In the last 48 hours, I’ve taken about 37 cold showers. I’ve tried eight different fan/window combinations to see which might make my apartment (whose windows all face in the same direction, cross-breeze be damned) slightly less suffocating, and I’ve unearthed every ice pack I ever owned, all of which are now in the rotating employ of cooling my forehead/neck/brain. You guys, it is hot.
See, my apartment has sprouted a new “quirk,” which is that my window AC unit can’t be on an actual AC setting (versus “fan,” which is like the non-alcoholic beer of mechanized cooling) for more than 20 minutes without blowing a fuse. Consequently I spent the weekend doing such normal summer activities as the aforementioned fan rearranging, plus ordering a takeout dinner that included one turkey wrap and three smoothies, and traveling by bus to the nearest gym so that I could “exercise” (walk at a leisurely pace) in the comfort of central air. Ah, New York. You mock me, you do.

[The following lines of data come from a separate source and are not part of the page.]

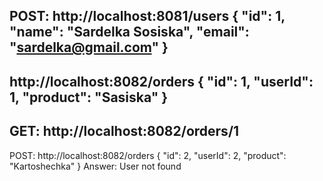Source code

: POST: 
http://localhost:8081/users
{
  "id": 1,
  "name": "Sardelka Sosiska",
  "email": "sardelka@gmail.com"
}
------
http://localhost:8082/orders
{
  "id": 1,
  "userId": 1,
  "product": "Sasiska"
}
-------
GET: http://localhost:8082/orders/1
------
POST: http://localhost:8082/orders
{
  "id": 2,
  "userId": 2,
  "product": "Kartoshechka"
}
Answer: User not found
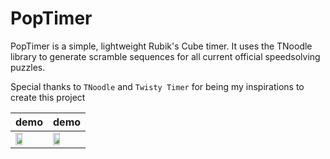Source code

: # PopTimer
PopTimer is a simple, lightweight Rubik's Cube timer. It uses the TNoodle library to generate scramble sequences for all current official speedsolving puzzles.

Special thanks to `TNoodle` and `Twisty Timer` for being my inspirations to create this project

| demo | demo |
|------|------|
|<img src = "https://user-images.githubusercontent.com/31311826/129461248-8fa604cf-c48e-4ba1-8e71-b2cd966d6877.jpg" width = "50%" height = "50%" />|<img src = "https://user-images.githubusercontent.com/31311826/129461249-2be9192f-b18b-4afe-993a-68de1c68754f.jpg" width = "50%" height = "50%" />|

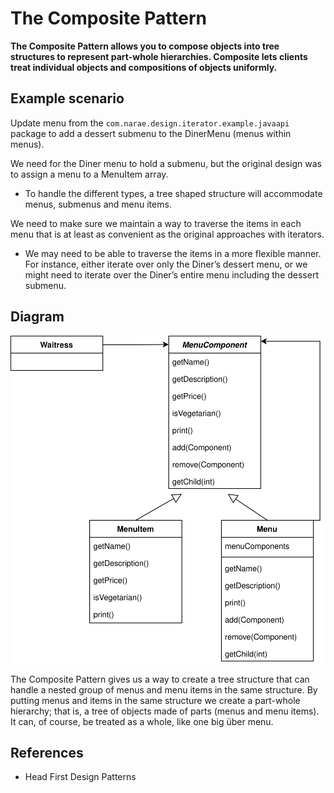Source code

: # The Composite Pattern
**The Composite Pattern allows you to compose objects into tree structures to represent part-whole hierarchies. 
Composite lets clients treat individual objects and compositions of objects uniformly.**


## Example scenario
Update menu from the `com.narae.design.iterator.example.javaapi` package to add a dessert submenu to the DinerMenu (menus within menus).

We need for the Diner menu to hold a submenu, but the original design was to assign a menu to a MenuItem array.
* To handle the different types, a tree shaped structure will accommodate menus, submenus and menu items.

We need to make sure we maintain a way to traverse the items in each menu that is at least as convenient as the original approaches with iterators.
* We may need to be able to traverse the items in a more flexible manner. 
For instance, either iterate over only the Diner’s dessert menu, or we might need to iterate over the Diner’s entire menu including the dessert submenu.


## Diagram
![CompositeExample](CompositeExample.svg)

The Composite Pattern gives us a way to create a tree structure that can handle a nested group of menus and menu items in the same structure.
By putting menus and items in the same structure we create a part-whole hierarchy; that is, a tree of objects made of parts (menus and menu items).
It can, of course, be treated as a whole, like one big über menu.


## References
* Head First Design Patterns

When home, I thought I might survive the heat with distraction, and embarked upon a new series whose description seemed to put it in the same league as the saccharine and ridiculous (and recently concluded) Sookie Stackhouse books. Witches of East End follows “a family of Long Island witches that are struggling against dark forces that are conspiring against them” and is written by the same author as a young adult series called “Blue Bloods,” apparently about vampires in the same universe. WOEE is author Melissa de la Cruz’s first foray into writing “for adults” and in 2012, it was announced that Lifetime was developing a series based on the books. Because of course.
Generally speaking, I don’t get caught up in the delineation between “adult” and “young adult” fiction. It’s like reading a memoir and getting hung up on knowing the difference between what’s literal and what’s exaggerated. Good books are good books, and as long as YA is coming to the table with stuff like The Fault in Our Stars, I’m willing to give anything a chance. But bad books are also bad books, whether they’re intended for gum-snapping (do kids still do this?) tweens or elderly cat ladies like myself. And The Witches of East End is just…well, it’s just not a good book.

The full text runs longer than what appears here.